Il était de notoriété publique que Patrick Karam, délégué interministériel à l’égalité des chances des Français d’Outre-mer, et Christian Estrosi, secrétaire d’Etat à l’Outre-mer, ne s’entendaient pas. Ce dernier reprochant au premier de lui faire de l’ombre par son « activisme » incessant. Désormais, la mise à l’écart de Patrick Karam paraît imminente. Une décision qui provoque déjà des remous dans le monde antillais.
La rumeur court depuis la semaine dernière. Le guadeloupéen Patrick Karam, délégué interministériel à l’égalité des chances des Français d’Outre-mer auprès du Premier ministre, aurait été poussé à remettre sa démission. A l’origine des événements, les tensions existant entre lui et le secrétaire d’Etat à l’Outre-mer, Christian Estrosi. Ce dernier, qui le trouverait trop impulsif, semble estimer qu’il empiète sur ses prérogatives et serait agacé par son « activisme ». Patrick Karam aurait remis sa lettre de démission après un entretien organisé mercredi dernier à sa demande et qualifié de «vif» avec le secrétaire général de l’Élysée, Claude Guéant, qui aurait exigé de lui qu’il travaille désormais sous le contrôle strict de Christian Estrosi.
Interrogé par l’AFP, lundi, Patrick Karam n’a pas confirmé les faits. Il a néanmoins précisé que si de trop nombreux obstacles entravaient son action, il quitterait son poste : « si je devais démissionner, c’est que j’aurais acquis la certitude que les engagements du président de la République envers les ultramarins ne seraient pas tenus par les autorités ministérielles concernées. » Puis il a ajouté que « fidèle aux ultramarins et aux engagements présidentiels, [il] refuserait d’être l’alibi d’une inaction avouée et n’accepterait pas d’assumer une politique contraire aux intérêts de l’outre-mer. »
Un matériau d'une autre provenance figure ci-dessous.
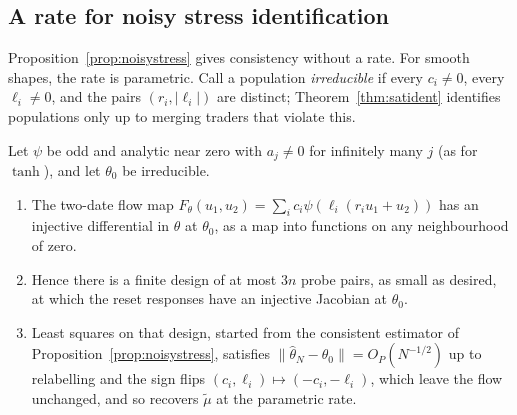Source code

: \subsection{A rate for noisy stress identification}

Proposition~\ref{prop:noisystress} gives consistency without a rate. For smooth shapes, the rate is parametric. Call a population \emph{irreducible} if every $c_i\ne0$, every $\ell_i\ne0$, and the pairs $(r_i,|\ell_i|)$ are distinct; Theorem~\ref{thm:satident} identifies populations only up to merging traders that violate this.

\begin{proposition}\label{prop:stressrate}
Let $\psi$ be odd and analytic near zero with $a_j\ne0$ for infinitely many $j$ (as for $\tanh$), and let $\theta_0$ be irreducible.
\begin{enumerate}[label=(\roman*),itemsep=1pt]
\item The two-date flow map $F_\theta(u_1,u_2)=\sum_ic_i\psi(\ell_i(r_iu_1+u_2))$ has an injective differential in $\theta$ at $\theta_0$, as a map into functions on any neighbourhood of zero.
\item Hence there is a finite design of at most $3n$ probe pairs, as small as desired, at which the reset responses have an injective Jacobian at $\theta_0$.
\item Least squares on that design, started from the consistent estimator of Proposition~\ref{prop:noisystress}, satisfies $\|\hat\theta_N-\theta_0\|=O_P(N^{-1/2})$ up to relabelling and the sign flips $(c_i,\ell_i)\mapsto(-c_i,-\ell_i)$, which leave the flow unchanged, and so recovers $\tilde\mu$ at the parametric rate.
\end{enumerate}
\end{proposition}

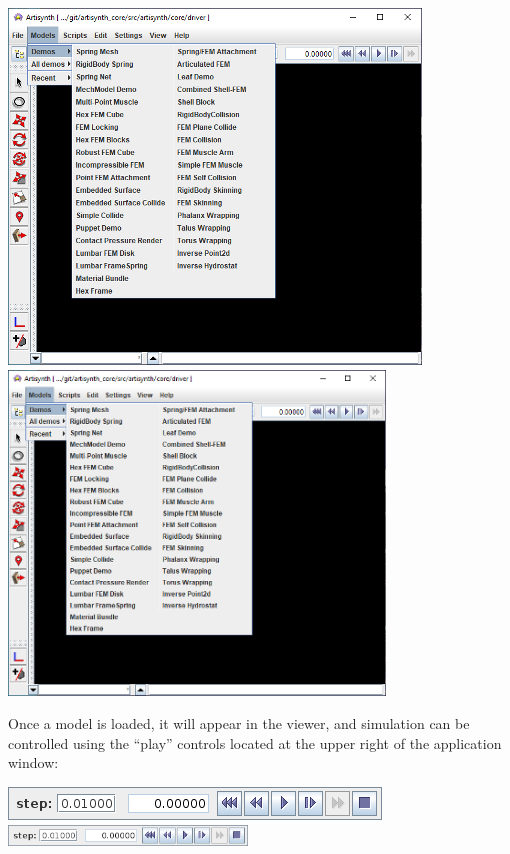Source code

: \begin{center}
\iflatexml
   \includegraphics[]{images/ArtiSynthDemoMenu}
\else
   \includegraphics[width=0.75\textwidth]{images/ArtiSynthDemoMenu}
\fi
\end{center}

Once a model is loaded, it will appear in the viewer, and simulation
can be controlled using the ``play'' controls located at the upper right
of the application window:

\begin{center}
\iflatexml
  \includegraphics[]{../uiguide/images/playControls}
\else
  \includegraphics[width=2.5in]{../uiguide/images/playControls}
\fi
\end{center}

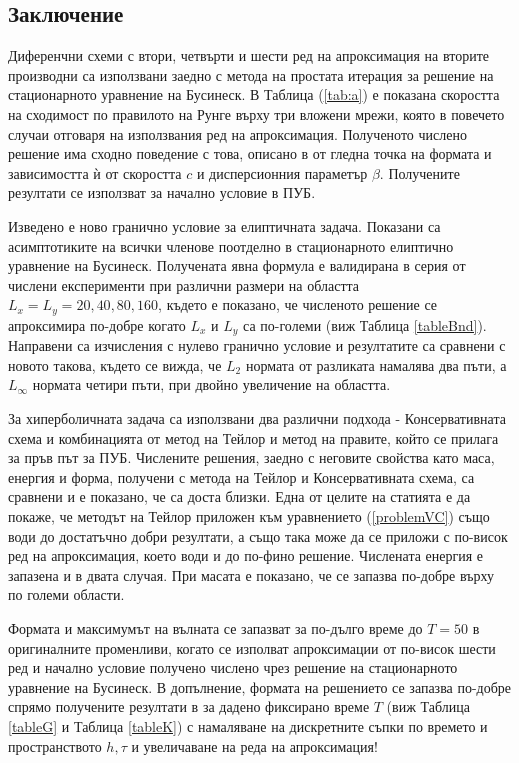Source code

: \documentclass[a5paper]{article}
\newcommand{\rf}[1]{(\ref{#1})}
\theoremstyle{remark}
\begin{document}
\begin{normalsize}
\section{Заключение}

Диференчни схеми с втори, четвърти и шести ред на апроксимация на вторите производни са използвани заедно с метода на простата итерация за решение на стационарното уравнение на Бусинеск. В Таблица \rf{tab:a} е показана скоростта на сходимост по правилото на Рунге върху три вложени мрежи, която в повечето случаи отговаря на използвания ред на апроксимация. Полученото числено решение има сходно поведение с това, описано в \cite{ref117,ref116} от гледна точка на формата и зависимостта ѝ от скоростта $c$ и дисперсионния параметър $\beta$. Получените резултати се използват за начално условие в ПУБ.

Изведено е ново гранично условие за елиптичната задача. Показани са асимптотиките на всички членове поотделно в стационарното елиптично уравнение на Бусинеск. Получената явна формула е валидирана в серия от числени експерименти при различни размери на областта $L_x=L_y=20,40,80,160$, където е показано, че численото решение се апроксимира по-добре когато $L_x$ и $L_y$ са по-големи (виж Таблица \ref{tableBnd}). Направени са изчисления с нулево гранично условие и резултатите са сравнени с новото такова, където се вижда, че $L_2$ нормата от разликата намалява два пъти, а $L_\infty$ нормата четири пъти, при двойно увеличение на областта.

За хиперболичната задача са използвани два различни подхода - Консервативната схема и комбинацията от метод на Тейлор и метод на правите, който се прилага за пръв път за ПУБ. Числените решения, заедно с неговите свойства като маса, енергия и форма, получени с метода на Тейлор и Консервативната схема, са сравнени и е показано, че са доста близки. Една от целите на статията е да покаже, че методът на Тейлор приложен към уравнението \rf{problemVC} също води до достатъчно добри резултати, а също така може да се приложи с по-висок ред на апроксимация, което води и до по-фино решение. Числената енергия е запазена и в двата случая. При масата е показано, че се запазва по-добре върху по големи области. 

Формата и максимумът на вълната се запазват за по-дълго време до $T=50$ в оригиналните променливи, когато се изполват апроксимации от по-висок шести ред и начално условие получено числено чрез решение на стационарното уравнение на Бусинеск. В допълнение, формата на решението се запазва по-добре спрямо получените резултати в \cite{ref21, ref20, ref23, ref22, ref25} за дадено фиксирано време $T$ (виж Таблица \ref{tableG} и Таблица \ref{tableK}) с намаляване на дискретните съпки по времето и пространството $h, \tau$ и увеличаване на реда на апроксимация!


\end{normalsize}
\end{document}
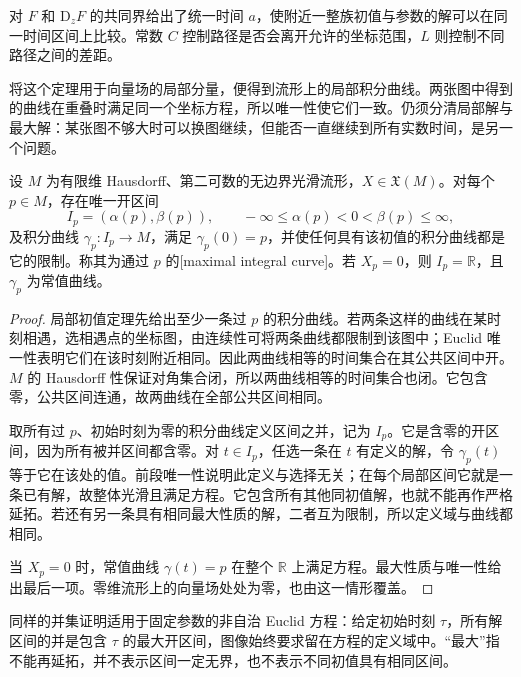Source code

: 对 \(F\) 和 \(\mathrm{D}_zF\) 的共同界给出了统一时间 \(a\)，使附近一整族初值与参数的解可以在同一时间区间上比较。常数 \(C\) 控制路径是否会离开允许的坐标范围，\(L\) 则控制不同路径之间的差距。

\ProseParagraphBreak

将这个定理用于向量场的局部分量，便得到流形上的局部积分曲线。两张图中得到的曲线在重叠时满足同一个坐标方程，所以唯一性使它们一致。仍须分清局部解与最大解：某张图不够大时可以换图继续，但能否一直继续到所有实数时间，是另一个问题。

\begin{theorem}
	\label{g1:thm:maximal-integral-curve}
	设 \(M\) 为有限维 Hausdorff、第二可数的无边界光滑流形，\(X\in\mathfrak X(M)\)。对每个 \(p\in M\)，存在唯一开区间
	\[
		I_p=(\alpha(p),\beta(p)),\qquad -\infty\leq\alpha(p)<0<\beta(p)\leq\infty,
	\]
	及积分曲线 \(\gamma_p:I_p\to M\)，满足 \(\gamma_p(0)=p\)，并使任何具有该初值的积分曲线都是它的限制。称其为通过 \(p\) 的[maximal integral curve]。若 \(X_p=0\)，则 \(I_p=\mathbb R\)，且 \(\gamma_p\) 为常值曲线。
\end{theorem}
\begin{proof}
	局部初值定理先给出至少一条过 \(p\) 的积分曲线。若两条这样的曲线在某时刻相遇，选相遇点的坐标图，由连续性可将两条曲线都限制到该图中；Euclid 唯一性表明它们在该时刻附近相同。因此两曲线相等的时间集合在其公共区间中开。\(M\) 的 Hausdorff 性保证对角集合闭，所以两曲线相等的时间集合也闭。它包含零，公共区间连通，故两曲线在全部公共区间相同。

	取所有过 \(p\)、初始时刻为零的积分曲线定义区间之并，记为 \(I_p\)。它是含零的开区间，因为所有被并区间都含零。对 \(t\in I_p\)，任选一条在 \(t\) 有定义的解，令 \(\gamma_p(t)\) 等于它在该处的值。前段唯一性说明此定义与选择无关；在每个局部区间它就是一条已有解，故整体光滑且满足方程。它包含所有其他同初值解，也就不能再作严格延拓。若还有另一条具有相同最大性质的解，二者互为限制，所以定义域与曲线都相同。

	当 \(X_p=0\) 时，常值曲线 \(\gamma(t)=p\) 在整个 \(\mathbb R\) 上满足方程。最大性质与唯一性给出最后一项。零维流形上的向量场处处为零，也由这一情形覆盖。
\end{proof}

同样的并集证明适用于固定参数的非自治 Euclid 方程：给定初始时刻 \(\tau\)，所有解区间的并是包含 \(\tau\) 的最大开区间，图像始终要求留在方程的定义域中。“最大”指不能再延拓，并不表示区间一定无界，也不表示不同初值具有相同区间。


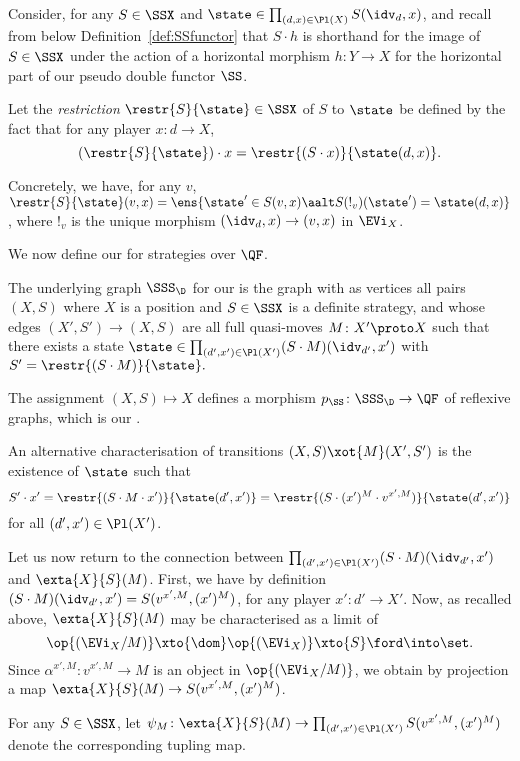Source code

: \documentclass{LMCS}
\theoremstyle{plain}\newtheorem{satz}[thm]{Satz}
\begin{document}
Consider, for any $S \in \SSX$ and $\state \in \prod_{(d,x) \in \Pl
  (X)} S (\idv_d, x)$, and recall from below
Definition~\ref{def:SSfunctor} that $S \cdot h$ is shorthand for the
image of $S \in \SSX$ under the action of a horizontal morphism $h
\colon Y \to X$ for the horizontal part of our pseudo double functor
$\SS$.

\begin{defi}
  Let the \emph{restriction} $\restr{S}{\state} \in \SSX$ of $S$ to
  $\state$ be defined by the fact that for any player $x \colon d \to
  X$, $$(\restr{S}{\state}) \cdot x = \restr{(S \cdot x)}{\state (d,x)}.$$
\end{defi}
Concretely, we have, for any $v$, $\restr{S}{\state} (v,x) =
\ens{\state' \in S (v,x) \aalt S(!_v)(\state') = \state(d, x)}$, where
$!_v$ is the unique morphism $(\idv_d,x) \to (v,x)$ in $\EVi_X$.

We now define our \lts{} for strategies over $\QF$.
\begin{defi}
  The underlying graph $\SSS_\D$ for our \lts{} is the graph with as
  vertices all pairs $(X, S)$ where $X$ is a position and $S \in \SSX$
  is a definite strategy, and whose edges $(X',S') \to (X,S)$ are all
  full quasi-moves $M \colon X' \proto X$ such that there exists a
  state $\state \in \prod_{(d',x') \in \Pl (X')} (S \cdot M)
  (\idv_{d'}, x')$ with $S' = \restr{(S \cdot M)}{\state}.$

The assignment $(X,S) \mapsto X$ defines a morphism $p_{\SS} \colon
\SSS_\D \to \QF$ of reflexive graphs, which is our \lts{}.
\end{defi}
An alternative characterisation of transitions $(X,S) \xot{M} (X',S')$ is the existence of $\state$ such that
$$S' \cdot x' = \restr{(S \cdot M \cdot x')}{\state(d',x')} = \restr{(S \cdot (x')^M \cdot v^{x',M})}{\state(d',x')}$$
for all $(d',x') \in \Pl (X')$.

Let us now return to the connection between $\prod_{(d',x') \in \Pl (X')} (S \cdot M) (\idv_{d'}, x')$
and $\exta{X}{S}(M)$.
First, we have
by definition $(S \cdot M) (\idv_{d'}, x') = S (v^{x',M}, (x')^M)$,
for any player $x' \colon d' \to X'$.  
Now, as recalled above, $\exta{X}{S}(M)$ may be characterised as a
limit of
  $$\op{(\EVi_X / M)} \xto{\dom} \op{(\EVi_X)} \xto{S} \ford \into \set.$$ 
  Since $\alpha^{x',M} \colon v^{x',M} \to M$ is an object in
  $\op{(\EVi_X / M)}$, we obtain by projection a map $\exta{X}{S} (M)
  \to S(v^{x',M},(x')^M)$.

\begin{defi}
  For any $S \in \SSX$, let $\psi_M \colon \exta{X}{S}(M) \to
  \prod_{(d',x') \in \Pl (X')} S(v^{x',M},(x')^M)$ denote the
  corresponding tupling map.
\end{defi}
\end{document}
Patrick Karam, ancien président du Collectif Dom et porte-parole des comités de soutien de l’Outre-mer à la candidature de Nicolas Sarkozy, s’était vu confier, en juillet dernier, par le nouveau chef de l’Etat, un poste de délégué interministériel taillé sur mesure. Sa mission : défendre les intérêts des Français originaires de l’Outre-mer vivant dans l’Hexagone, et en particulier lutter contre les discriminations dont ils sont l’objet.
Les premiers soutiens de Patrick Karam
Parmi les défenseurs de Patrick Karam, son ami Victorin Lurel, député et président socialiste du Conseil Régional de la Guadeloupe. Piégé le jeudi 13 décembre par l’humoriste Gérald Dahan qui s’était fait passer pour Nicolas Sarkozy au téléphone, le parlementaire a révélé malgré lui au grand public les difficultés que traversait le délégué ministériel et plaidé sa cause auprès de l’usurpateur : « vous avez probablement sur votre bureau sa lettre de démission. Est-ce que vous pourriez le recevoir? Ce serait une faveur que vous me feriez, vu le mal qu’il s’est donné pour travailler pour vous, pour la France, pour travailler pour les outremers. » Victorin Lurel, qui a déploré hier, dans un communiqué de presse, « l’exploitation politicienne du canular de Gérald Dahan » qui lui avait également soumis une fausse « mission d’ouverture », a confirmé qu’il considérait bien Patrick Karam comme un « ami ».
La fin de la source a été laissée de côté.